Care sorelle e cari fratelli, non è che noi credenti abbiamo parole che spiegano tutto con chiarezza. Sarebbe anzi una tentazione, anche perché una volta chiarito si volterebbe irresponsabilmente pagina. In verità c’è un mistero insondabile del Male che fa parte della nostra vita e che chiede una continua vigilanza. Sì, se gli uomini non hanno le risposte a tutto, una cosa chiara però è stata rivelata a noi credenti: Dio è Padre buono che non permette al Male di inghiottirci nel nulla. Questo noi crediamo e questo dobbiamo annunciare al mondo. Se le onde del mare impazzito hanno sottratto i figli ai genitori, non li hanno però sottratti a Dio che è stato più forte e più veloce dell’onda. Essi sono nelle mani di Dio e nessun tormento più li toccherà. In verità, Dio, fin dalla creazione sta lottando contro quell’alleanza tragica che l’uomo ha stretto con il serpente, ossia con il principe della violenza e della divisione, il demonio. È una lotta che si svolge dentro i cuori degli uomini e che coinvolge la stessa creazione. L’apostolo Paolo, infatti, scrive che la creazione stessa geme e soffre le doglie del parto sino a giungere ai cieli nuovi e alla terra nuova di cui parla l’Apocalisse. I terremoti e i disastri naturali, pertanto, non significano la punizione di Dio. No, non sono una punizione di Dio; sono semmai il risultato di un impasto terribile del male con la storia dell’uomo e del creato. Siamo semmai chiamati a ricercare anche le responsabilità degli uomini per i disastri naturali che avvengono. Abbiamo ascoltato, per fare un solo esempio, chi parlava dell’utilità della strumentazione tecnica per prevenire e comunque preavvertire gli eventuali disastri naturali. Purtroppo in quell’area non c’era nessuna strumentazione. C’è insomma un legame tra l’uomo e il creato che va riconsiderato con attenzione. Quando infatti tale rapporto viene alterato o peggio avvelenato si preannunciano disastri terribili. Gli uomini e il mondo hanno bisogno di trovare un nuovo modo di rapportarsi.
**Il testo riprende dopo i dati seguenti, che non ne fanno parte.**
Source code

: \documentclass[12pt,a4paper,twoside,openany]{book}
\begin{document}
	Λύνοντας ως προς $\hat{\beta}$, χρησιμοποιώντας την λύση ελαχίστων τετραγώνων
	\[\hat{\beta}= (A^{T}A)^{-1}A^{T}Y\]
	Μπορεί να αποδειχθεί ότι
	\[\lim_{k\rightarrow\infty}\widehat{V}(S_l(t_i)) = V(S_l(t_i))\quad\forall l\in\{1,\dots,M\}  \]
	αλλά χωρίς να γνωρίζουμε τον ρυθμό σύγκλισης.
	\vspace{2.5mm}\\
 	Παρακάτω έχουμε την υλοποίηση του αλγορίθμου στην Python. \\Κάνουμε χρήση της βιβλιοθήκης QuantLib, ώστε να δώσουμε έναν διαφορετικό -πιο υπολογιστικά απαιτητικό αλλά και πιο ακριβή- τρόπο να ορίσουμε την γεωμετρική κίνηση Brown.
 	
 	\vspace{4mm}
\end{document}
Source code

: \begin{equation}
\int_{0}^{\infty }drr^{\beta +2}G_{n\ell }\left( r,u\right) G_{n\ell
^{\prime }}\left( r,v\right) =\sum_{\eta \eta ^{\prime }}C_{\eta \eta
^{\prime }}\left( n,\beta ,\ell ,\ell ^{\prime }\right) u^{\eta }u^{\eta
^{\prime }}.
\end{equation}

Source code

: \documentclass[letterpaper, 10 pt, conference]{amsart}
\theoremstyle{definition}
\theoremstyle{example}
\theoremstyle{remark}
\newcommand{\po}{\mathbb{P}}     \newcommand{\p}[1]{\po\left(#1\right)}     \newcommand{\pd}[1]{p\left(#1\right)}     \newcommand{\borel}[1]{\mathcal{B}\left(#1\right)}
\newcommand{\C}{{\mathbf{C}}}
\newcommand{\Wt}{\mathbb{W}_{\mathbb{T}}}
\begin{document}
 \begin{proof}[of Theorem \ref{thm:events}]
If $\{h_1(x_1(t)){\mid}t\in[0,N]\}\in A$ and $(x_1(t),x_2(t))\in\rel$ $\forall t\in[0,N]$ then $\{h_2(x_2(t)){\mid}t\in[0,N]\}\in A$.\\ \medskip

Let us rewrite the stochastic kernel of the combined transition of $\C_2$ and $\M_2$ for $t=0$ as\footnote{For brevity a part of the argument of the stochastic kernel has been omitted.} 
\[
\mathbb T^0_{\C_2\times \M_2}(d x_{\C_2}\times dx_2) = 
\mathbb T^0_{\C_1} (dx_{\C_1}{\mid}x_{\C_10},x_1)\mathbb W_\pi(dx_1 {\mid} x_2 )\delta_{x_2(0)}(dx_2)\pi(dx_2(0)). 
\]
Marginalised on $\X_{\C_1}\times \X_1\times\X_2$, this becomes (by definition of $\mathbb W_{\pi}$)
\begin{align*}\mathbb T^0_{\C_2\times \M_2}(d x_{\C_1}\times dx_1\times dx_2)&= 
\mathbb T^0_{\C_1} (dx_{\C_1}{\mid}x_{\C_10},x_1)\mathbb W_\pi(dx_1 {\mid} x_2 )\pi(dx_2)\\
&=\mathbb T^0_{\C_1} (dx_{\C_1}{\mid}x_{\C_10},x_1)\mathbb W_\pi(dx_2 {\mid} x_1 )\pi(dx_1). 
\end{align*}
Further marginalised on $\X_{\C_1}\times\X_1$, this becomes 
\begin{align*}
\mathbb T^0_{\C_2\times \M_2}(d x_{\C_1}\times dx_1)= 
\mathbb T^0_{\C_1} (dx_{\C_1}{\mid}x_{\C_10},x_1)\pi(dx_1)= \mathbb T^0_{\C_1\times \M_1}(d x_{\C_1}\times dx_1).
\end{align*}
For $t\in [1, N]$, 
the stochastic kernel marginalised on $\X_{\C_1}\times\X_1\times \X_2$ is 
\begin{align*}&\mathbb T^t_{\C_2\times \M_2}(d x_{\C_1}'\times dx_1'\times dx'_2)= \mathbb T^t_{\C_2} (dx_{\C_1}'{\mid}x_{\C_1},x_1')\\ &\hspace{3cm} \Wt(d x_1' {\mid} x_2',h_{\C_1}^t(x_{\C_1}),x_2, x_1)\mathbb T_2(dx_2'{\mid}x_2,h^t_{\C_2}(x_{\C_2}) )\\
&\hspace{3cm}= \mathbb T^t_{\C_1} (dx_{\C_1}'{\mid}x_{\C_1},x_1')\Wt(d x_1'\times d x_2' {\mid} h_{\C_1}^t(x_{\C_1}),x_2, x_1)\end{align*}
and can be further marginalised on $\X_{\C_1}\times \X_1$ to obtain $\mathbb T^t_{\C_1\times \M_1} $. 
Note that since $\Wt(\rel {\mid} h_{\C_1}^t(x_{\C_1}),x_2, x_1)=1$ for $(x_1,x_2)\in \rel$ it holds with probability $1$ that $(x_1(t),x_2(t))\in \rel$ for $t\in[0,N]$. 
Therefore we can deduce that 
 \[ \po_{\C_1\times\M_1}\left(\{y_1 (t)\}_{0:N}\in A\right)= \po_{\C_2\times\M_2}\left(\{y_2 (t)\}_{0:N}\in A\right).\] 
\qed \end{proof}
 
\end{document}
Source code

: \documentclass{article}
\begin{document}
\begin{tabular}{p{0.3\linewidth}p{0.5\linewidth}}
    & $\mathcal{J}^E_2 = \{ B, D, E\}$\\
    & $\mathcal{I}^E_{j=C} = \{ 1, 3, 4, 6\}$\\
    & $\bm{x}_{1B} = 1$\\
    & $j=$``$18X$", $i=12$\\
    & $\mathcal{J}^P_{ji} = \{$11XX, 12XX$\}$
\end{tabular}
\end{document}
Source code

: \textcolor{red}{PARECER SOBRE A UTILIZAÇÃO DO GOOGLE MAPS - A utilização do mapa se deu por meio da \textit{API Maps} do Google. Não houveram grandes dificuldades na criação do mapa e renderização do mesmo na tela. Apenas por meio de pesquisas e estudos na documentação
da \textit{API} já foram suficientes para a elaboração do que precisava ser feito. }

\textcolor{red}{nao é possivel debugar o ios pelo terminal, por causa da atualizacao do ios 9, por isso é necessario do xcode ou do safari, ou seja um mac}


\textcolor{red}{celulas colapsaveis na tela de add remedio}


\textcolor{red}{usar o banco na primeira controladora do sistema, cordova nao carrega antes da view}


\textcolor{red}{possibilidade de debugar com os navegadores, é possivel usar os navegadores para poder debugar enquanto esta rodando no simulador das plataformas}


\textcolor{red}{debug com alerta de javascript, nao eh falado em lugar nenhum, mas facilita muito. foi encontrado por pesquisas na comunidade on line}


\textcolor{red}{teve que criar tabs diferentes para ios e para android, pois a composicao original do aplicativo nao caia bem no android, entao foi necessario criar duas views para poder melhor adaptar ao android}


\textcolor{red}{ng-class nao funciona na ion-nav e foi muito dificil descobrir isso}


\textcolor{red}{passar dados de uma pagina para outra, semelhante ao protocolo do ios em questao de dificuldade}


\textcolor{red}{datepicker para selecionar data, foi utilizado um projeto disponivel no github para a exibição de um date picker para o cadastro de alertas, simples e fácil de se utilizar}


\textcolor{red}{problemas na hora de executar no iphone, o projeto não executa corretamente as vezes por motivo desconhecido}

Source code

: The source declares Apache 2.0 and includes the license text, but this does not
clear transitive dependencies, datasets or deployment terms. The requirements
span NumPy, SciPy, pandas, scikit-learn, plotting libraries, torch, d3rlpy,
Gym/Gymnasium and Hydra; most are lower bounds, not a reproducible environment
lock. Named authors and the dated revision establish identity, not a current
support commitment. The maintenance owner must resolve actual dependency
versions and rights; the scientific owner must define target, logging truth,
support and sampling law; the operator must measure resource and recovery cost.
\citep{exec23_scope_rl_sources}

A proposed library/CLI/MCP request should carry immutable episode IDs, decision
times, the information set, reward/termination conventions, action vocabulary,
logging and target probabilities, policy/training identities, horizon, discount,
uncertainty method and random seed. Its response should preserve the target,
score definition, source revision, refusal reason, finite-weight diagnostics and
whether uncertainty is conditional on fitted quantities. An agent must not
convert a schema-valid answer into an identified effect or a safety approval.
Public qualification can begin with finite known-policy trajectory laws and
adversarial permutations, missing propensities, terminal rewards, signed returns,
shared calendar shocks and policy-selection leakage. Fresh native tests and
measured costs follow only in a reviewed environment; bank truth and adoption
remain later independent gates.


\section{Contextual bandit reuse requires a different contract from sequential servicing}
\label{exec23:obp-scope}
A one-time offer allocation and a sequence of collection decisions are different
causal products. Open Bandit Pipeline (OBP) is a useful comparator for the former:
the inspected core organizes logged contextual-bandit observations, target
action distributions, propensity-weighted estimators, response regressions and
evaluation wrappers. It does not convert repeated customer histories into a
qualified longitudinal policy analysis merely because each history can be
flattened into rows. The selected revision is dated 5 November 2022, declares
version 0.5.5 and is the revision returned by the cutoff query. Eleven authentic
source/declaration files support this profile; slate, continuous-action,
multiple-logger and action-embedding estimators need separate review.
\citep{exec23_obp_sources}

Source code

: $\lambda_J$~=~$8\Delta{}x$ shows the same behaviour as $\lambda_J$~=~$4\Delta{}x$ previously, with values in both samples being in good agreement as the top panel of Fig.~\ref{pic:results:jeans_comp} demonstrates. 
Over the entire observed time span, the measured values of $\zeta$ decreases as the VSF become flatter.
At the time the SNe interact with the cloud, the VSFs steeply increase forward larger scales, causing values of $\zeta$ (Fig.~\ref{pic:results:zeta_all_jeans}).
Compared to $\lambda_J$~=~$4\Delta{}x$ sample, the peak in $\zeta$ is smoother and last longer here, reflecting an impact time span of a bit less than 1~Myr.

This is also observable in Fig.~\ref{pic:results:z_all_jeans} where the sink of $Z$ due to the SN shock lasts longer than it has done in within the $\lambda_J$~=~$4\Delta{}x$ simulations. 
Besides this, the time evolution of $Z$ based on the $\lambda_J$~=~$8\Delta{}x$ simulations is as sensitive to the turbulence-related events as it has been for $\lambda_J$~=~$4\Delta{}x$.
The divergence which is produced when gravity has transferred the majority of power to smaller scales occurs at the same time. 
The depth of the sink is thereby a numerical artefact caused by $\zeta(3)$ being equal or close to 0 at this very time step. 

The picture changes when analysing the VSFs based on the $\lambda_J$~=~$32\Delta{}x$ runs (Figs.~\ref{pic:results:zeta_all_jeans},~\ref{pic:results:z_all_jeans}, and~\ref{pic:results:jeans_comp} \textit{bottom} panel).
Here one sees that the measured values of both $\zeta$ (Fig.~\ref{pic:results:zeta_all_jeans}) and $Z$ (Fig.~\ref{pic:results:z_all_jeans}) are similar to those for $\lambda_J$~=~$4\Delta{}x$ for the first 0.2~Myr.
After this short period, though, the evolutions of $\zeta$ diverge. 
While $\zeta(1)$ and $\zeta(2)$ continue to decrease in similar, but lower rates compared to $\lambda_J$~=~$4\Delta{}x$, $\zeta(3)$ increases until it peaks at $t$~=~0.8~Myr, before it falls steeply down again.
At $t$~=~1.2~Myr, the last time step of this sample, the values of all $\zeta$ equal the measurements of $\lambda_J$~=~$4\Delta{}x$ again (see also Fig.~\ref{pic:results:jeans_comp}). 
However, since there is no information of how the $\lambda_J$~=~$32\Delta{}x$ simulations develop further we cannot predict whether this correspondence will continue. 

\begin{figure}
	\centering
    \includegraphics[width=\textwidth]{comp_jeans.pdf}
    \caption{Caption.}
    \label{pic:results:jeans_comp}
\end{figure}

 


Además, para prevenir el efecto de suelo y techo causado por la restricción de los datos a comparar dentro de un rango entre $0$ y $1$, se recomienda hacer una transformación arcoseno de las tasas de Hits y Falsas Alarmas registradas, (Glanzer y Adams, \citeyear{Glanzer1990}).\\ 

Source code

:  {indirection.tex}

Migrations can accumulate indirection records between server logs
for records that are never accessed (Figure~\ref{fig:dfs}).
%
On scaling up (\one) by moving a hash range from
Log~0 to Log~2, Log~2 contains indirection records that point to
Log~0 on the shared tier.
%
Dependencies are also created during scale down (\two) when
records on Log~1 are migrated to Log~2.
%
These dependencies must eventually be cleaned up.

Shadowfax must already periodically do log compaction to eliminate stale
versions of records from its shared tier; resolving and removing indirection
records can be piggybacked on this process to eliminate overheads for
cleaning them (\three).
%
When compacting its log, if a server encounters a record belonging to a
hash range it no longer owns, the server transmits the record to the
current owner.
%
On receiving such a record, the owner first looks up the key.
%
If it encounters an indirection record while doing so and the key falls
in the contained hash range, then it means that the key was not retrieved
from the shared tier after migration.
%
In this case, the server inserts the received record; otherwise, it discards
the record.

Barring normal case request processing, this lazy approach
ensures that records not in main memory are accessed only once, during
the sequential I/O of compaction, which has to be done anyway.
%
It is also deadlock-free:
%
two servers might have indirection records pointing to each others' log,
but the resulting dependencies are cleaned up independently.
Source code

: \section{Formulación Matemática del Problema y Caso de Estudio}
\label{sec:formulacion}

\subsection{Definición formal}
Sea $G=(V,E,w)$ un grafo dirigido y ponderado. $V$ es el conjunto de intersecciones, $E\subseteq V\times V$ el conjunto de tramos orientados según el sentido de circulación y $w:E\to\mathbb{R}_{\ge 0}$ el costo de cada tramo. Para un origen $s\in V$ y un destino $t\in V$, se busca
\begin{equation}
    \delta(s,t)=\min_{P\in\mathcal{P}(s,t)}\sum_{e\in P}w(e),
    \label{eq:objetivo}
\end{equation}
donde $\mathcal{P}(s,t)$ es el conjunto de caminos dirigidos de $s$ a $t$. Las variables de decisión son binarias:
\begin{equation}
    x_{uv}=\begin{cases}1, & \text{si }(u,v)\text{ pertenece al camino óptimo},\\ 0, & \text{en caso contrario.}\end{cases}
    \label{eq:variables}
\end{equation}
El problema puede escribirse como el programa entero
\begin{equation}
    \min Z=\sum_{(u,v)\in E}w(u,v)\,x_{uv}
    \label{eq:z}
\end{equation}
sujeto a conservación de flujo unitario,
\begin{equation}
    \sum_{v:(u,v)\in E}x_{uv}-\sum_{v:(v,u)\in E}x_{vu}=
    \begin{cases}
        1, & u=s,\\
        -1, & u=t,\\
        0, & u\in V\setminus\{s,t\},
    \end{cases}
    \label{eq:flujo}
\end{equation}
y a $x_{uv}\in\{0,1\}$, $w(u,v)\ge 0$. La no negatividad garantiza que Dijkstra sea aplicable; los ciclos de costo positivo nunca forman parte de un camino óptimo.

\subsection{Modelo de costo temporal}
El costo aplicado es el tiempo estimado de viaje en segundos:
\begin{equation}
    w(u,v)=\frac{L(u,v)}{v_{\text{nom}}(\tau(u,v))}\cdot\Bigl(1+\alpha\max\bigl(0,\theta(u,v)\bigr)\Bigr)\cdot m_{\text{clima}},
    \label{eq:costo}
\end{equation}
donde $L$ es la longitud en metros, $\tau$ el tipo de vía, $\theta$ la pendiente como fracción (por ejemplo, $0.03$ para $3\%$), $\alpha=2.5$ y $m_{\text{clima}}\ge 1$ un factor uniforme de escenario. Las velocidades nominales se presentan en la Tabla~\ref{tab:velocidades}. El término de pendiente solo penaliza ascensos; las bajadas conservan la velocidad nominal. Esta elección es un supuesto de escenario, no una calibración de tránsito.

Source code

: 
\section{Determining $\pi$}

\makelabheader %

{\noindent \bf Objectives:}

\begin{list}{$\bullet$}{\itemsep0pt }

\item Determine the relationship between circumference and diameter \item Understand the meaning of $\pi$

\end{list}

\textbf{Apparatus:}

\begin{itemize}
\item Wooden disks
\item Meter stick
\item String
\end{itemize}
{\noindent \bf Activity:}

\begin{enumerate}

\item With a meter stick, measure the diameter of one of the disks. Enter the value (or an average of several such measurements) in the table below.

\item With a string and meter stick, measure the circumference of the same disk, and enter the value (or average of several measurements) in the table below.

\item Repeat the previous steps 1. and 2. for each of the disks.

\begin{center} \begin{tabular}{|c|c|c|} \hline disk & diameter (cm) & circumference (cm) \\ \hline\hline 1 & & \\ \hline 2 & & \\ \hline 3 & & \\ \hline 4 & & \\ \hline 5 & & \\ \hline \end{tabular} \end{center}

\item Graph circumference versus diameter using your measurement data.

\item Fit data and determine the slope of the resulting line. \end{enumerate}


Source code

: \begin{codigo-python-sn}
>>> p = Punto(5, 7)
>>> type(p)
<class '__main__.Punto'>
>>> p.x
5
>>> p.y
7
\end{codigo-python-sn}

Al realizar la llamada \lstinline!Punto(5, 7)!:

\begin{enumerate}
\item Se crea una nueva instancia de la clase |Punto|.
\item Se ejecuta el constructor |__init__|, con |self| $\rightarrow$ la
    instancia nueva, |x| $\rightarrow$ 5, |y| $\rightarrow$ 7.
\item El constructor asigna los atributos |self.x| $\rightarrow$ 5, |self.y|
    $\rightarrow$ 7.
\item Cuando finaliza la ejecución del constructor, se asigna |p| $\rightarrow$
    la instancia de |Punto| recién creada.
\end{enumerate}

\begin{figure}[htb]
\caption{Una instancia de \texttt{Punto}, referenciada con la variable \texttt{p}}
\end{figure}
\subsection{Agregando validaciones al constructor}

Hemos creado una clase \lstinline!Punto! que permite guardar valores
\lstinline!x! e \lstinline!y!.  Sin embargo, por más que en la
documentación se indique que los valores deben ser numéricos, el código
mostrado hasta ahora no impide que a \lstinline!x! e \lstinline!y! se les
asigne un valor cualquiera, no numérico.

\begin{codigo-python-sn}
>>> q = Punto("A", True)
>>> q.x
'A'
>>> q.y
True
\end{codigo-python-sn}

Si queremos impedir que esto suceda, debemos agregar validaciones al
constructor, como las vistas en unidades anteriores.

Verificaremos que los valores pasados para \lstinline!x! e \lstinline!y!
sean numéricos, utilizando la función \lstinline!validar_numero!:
Tra le molte riflessioni che sorgono da questa tragedia ce n’è una che vale la pena sottolineare, ed è l’indispensabile dimensione universale che ciascuno di noi è chiamato a vivere. In questi ultimi anni è stato facile guardare al proprio particolare, è stato normale pensare ai propri interessi, a quelli della propria area, o a quelli del proprio gruppo o della propria civiltà. Oggi ci accorgiamo che questo non è più possibile. Questa tragedia ci mostra che stiamo tutti sulla stessa terra, sulla stessa barca. Fino a ieri nessuno parlava dei 60 mila morti nello Sri Lanka. Oggi, la presenza di morti del mondo intero in quell’area, ci apre gli occhi, il cuore e spero anche la mente. Questa immensa sciagura ci fa capire che l’uomo è chiamato ad un destino universale, che ogni situazione di ingiustizia, in qualsiasi parte del mondo avvenga, ci riguarda personalmente, ci appartiene. Sì, fino a ieri avevamo la vista corta. Oggi possiamo avere una nuova coscienza, quella di appartenere al mondo intero.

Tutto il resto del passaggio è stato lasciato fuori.